After completing multiple different internships and externships during his time at Case Western Reserve University School of Law, 3L Sam Halpert Rodis is looking ahead to his post-graduate life as a Judge Advocate with the U.S. Army.
“The most rewarding work I have done has been in connection with special victims cases (judicial and administrative),” Halpert Rodis says. “I also enjoy working on anything that involves federal regulation and compliance.”
During his time in law school, Halpert Rodis was involved in the Muslim Law Student Association and served as the treasurer of the Sports and Entertainment Law Society. He particularly credits his LLEAP 3 professor, Matthew Salerno, for improving his legal writing confidence. Halpert Rodis also highlights Keith Dye, Senior Director of Career Development and Student Services Student Services, for his resources and career advice.
The Career Development Office (CDO) played an important role in Halpert Rodis’ law school career, helping connect him with the five internships he completed over the past few years. These internships included working with the prosecutor for the Residual Special Court of Sierra Leone and serving as a Paralegal with the U.S. Army JAG Corps in Ft. Knox.
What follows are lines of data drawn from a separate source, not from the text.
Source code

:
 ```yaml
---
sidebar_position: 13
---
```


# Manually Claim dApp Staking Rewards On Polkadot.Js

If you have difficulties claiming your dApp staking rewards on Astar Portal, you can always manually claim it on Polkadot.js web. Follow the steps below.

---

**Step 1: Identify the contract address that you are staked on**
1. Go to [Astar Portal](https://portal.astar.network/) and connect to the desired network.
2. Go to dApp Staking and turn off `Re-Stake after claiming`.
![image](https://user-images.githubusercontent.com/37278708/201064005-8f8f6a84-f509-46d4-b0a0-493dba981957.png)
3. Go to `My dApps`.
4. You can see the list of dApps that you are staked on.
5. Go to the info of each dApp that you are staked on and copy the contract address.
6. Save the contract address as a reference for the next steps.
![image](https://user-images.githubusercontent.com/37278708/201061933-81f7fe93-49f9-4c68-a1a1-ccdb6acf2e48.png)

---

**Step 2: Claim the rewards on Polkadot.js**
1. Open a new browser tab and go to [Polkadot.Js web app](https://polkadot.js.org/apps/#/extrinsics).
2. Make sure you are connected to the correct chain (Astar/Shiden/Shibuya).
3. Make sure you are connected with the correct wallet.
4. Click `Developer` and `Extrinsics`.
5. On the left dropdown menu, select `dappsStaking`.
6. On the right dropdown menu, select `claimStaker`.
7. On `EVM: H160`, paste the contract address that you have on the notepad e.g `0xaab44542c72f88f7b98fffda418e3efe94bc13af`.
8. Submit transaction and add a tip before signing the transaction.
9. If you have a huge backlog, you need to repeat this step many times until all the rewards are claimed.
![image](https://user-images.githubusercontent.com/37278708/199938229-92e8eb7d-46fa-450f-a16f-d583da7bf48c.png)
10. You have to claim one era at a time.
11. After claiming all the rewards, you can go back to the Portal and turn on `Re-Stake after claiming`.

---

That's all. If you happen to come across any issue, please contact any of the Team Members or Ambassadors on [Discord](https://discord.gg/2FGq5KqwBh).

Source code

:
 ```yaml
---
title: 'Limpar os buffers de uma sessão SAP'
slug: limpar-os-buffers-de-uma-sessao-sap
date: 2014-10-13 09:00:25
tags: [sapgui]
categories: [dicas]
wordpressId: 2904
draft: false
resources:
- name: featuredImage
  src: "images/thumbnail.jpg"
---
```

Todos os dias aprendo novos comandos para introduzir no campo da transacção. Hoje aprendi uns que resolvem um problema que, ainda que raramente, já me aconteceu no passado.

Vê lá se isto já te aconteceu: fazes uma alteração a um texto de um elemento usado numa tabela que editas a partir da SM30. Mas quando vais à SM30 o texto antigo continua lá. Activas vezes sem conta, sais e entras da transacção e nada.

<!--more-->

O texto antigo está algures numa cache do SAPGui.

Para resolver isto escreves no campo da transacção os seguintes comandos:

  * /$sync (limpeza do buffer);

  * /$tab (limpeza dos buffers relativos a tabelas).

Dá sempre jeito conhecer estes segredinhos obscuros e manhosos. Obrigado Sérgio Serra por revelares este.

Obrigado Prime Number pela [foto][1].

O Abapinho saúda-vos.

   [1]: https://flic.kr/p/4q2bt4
In addition, Halpert Rodis clerked with the U.S. Attorney’s Office for the Northern District of Ohio, the Cuyahoga County Prosecutor’s Office and the U.S. Coast Guard’s Ninth District Legal Office.
At these internships, Halpert Rodis completed a variety of responsibilities, including conducting legal reviews for administrative action, researching intra-agency and third-party legal authorities, estate work and criminal justice work.
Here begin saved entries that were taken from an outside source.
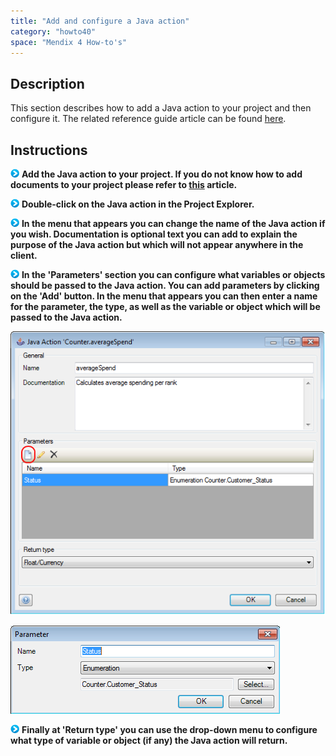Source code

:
 ```yaml
---
title: "Add and configure a Java action"
category: "howto40"
space: "Mendix 4 How-to's"
---
```

## Description

This section describes how to add a Java action to your project and then configure it. The related reference guide article can be found [here](https://world.mendix.com/pages/releaseview.action?pageId=9208539).

## Instructions

![](attachments/819203/917932.png) **Add the Java action to your project. If you do not know how to add documents to your project please refer to [this](add-documents-to-a-module) article.**

![](attachments/819203/917932.png) **Double-click on the Java action in the Project Explorer.**

![](attachments/819203/917932.png) **In the menu that appears you can change the name of the Java action if you wish. Documentation is optional text you can add to explain the purpose of the Java action but which will not appear anywhere in the client.**

![](attachments/819203/917932.png) **In the 'Parameters' section you can configure what variables or objects should be passed to the Java action. You can add parameters by clicking on the 'Add' button. In the menu that appears you can then enter a name for the parameter, the type, as well as the variable or object which will be passed to the Java action.**

![](attachments/2621502/2752779.png)

![](attachments/2621502/2752778.png)

![](attachments/819203/917932.png) **Finally at 'Return type' you can use the drop-down menu to configure what type of variable or object (if any) the Java action will return.**

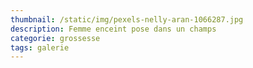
 ```yaml
---
thumbnail: /static/img/pexels-nelly-aran-1066287.jpg
description: Femme enceint pose dans un champs
categorie: grossesse
tags: galerie
---
```

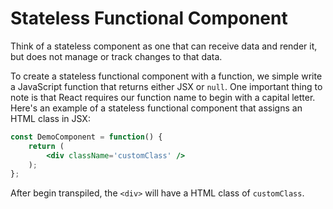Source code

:# Stateless Functional Component
Think of a stateless component as one that can receive data and render it, but does not manage or track changes to that data.

To create a stateless functional component with a function, we simple write a JavaScript function that returns either JSX or `null`. One important thing to note is that React requires our function name to begin with a capital letter. Here's an example of a stateless functional component that assigns an HTML class in JSX:

```jsx
const DemoComponent = function() {
	return (
		<div className='customClass' /> 
	);
};
```

After begin transpiled, the `<div>` will have a HTML class of `customClass`.
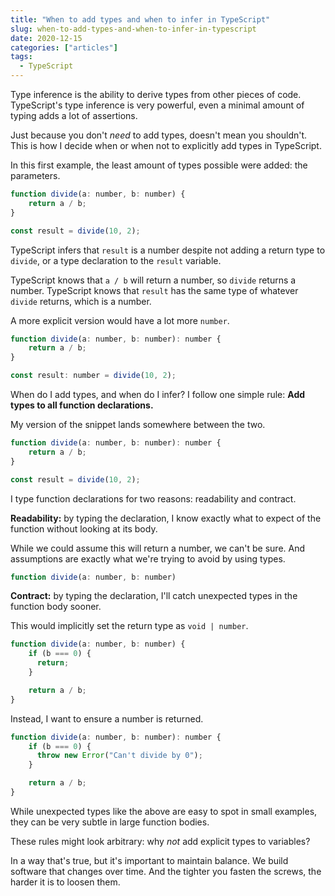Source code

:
 ```yaml
---
title: "When to add types and when to infer in TypeScript"
slug: when-to-add-types-and-when-to-infer-in-typescript
date: 2020-12-15
categories: ["articles"]
tags:
  - TypeScript
---
```


Type inference is the ability to derive types from other pieces of code. TypeScript's type inference is very powerful, even a minimal amount of typing adds a lot of assertions.

Just because you don't _need_ to add types, doesn't mean you shouldn't. This is how I decide when or when not to explicitly add types in TypeScript.

<!--more-->

In this first example, the least amount of types possible were added: the parameters.

```js
function divide(a: number, b: number) {
    return a / b;
}

const result = divide(10, 2);
```

TypeScript infers that `result` is a number despite not adding a return type to `divide`, or a type declaration to the `result` variable.

TypeScript knows that `a / b` will return a number, so `divide` returns a number. TypeScript knows that `result` has the same type of whatever `divide` returns, which is a number.

A more explicit version would have a lot more `number`.

```js
function divide(a: number, b: number): number {
    return a / b;
}

const result: number = divide(10, 2);
```

When do I add types, and when do I infer? I follow one simple rule: **Add types to all function declarations.**

My version of the snippet lands somewhere between the two.

```js
function divide(a: number, b: number): number {
    return a / b;
}

const result = divide(10, 2);
```

I type function declarations for two reasons: readability and contract.

**Readability:** by typing the declaration, I know exactly what to expect of the function without looking at its body.

While we could assume this will return a number, we can't be sure. And assumptions are exactly what we're trying to avoid by using types.

```js
function divide(a: number, b: number)
```

**Contract:** by typing the declaration, I'll catch unexpected types in the function body sooner.

This would implicitly set the return type as `void | number`.

```js
function divide(a: number, b: number) {
    if (b === 0) {
      return;
    }

    return a / b;
}
```

Instead, I want to ensure a number is returned.

```js
function divide(a: number, b: number): number {
    if (b === 0) {
      throw new Error("Can't divide by 0");
    }

    return a / b;
}
```

While unexpected types like the above are easy to spot in small examples, they can be very subtle in large function bodies.

These rules might look arbitrary: why _not_ add explicit types to variables?

In a way that's true, but it's important to maintain balance. We build software that changes over time. And the tighter you fasten the screws, the harder it is to loosen them.
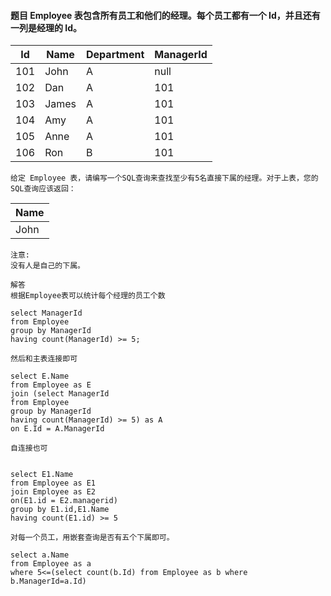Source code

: #### 题目 Employee 表包含所有员工和他们的经理。每个员工都有一个 Id，并且还有一列是经理的 Id。

|Id    |Name       |Department | ManagerId |
|------|----------|-----------|-----------|
|101   |John       |A           | null      |
|102   |Dan       |A           | 101       |
|103   |James       |A           | 101       |
|104   |Amy       |A           | 101       |
|105   |Anne       |A           | 101       |
|106   |Ron       |B           | 101       |

```text
给定 Employee 表，请编写一个SQL查询来查找至少有5名直接下属的经理。对于上表，您的SQL查询应该返回：

```

| Name  |
|-------|
| John  |

```text
注意:
没有人是自己的下属。
```

```text
解答
根据Employee表可以统计每个经理的员工个数
```

```roomsql
select ManagerId
from Employee
group by ManagerId
having count(ManagerId) >= 5;
```
```text
然后和主表连接即可
```

```roomsql
select E.Name
from Employee as E
join (select ManagerId
from Employee
group by ManagerId
having count(ManagerId) >= 5) as A
on E.Id = A.ManagerId
```
```text
自连接也可
```
```roomsql

select E1.Name
from Employee as E1
join Employee as E2
on(E1.id = E2.managerid)
group by E1.id,E1.Name
having count(E1.id) >= 5
```
```text
对每一个员工，用嵌套查询是否有五个下属即可。

```

```roomsql
select a.Name
from Employee as a
where 5<=(select count(b.Id) from Employee as b where b.ManagerId=a.Id)

```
“My 2L Army internship is what led directly to my post-graduate job offer, and I have the CDO to thank for the connection,” Halpert Rodis remarks.
From hosting and coordinating his interviews to making introductions at events, the CDO helped connect Halpert Rodis to many of these internship opportunities, which set him up for his success in his future career.
“Success looks and feels different for every person,” Halpert Rodis says. “I think every law student experiences some pressure to conform to the traditional expectations of success. There is nothing wrong with buying in, but if your values are fundamentally at odds with this version of success then you will be doing yourself a disservice. Becoming a "successful" attorney should start with defining what "success" means to you.”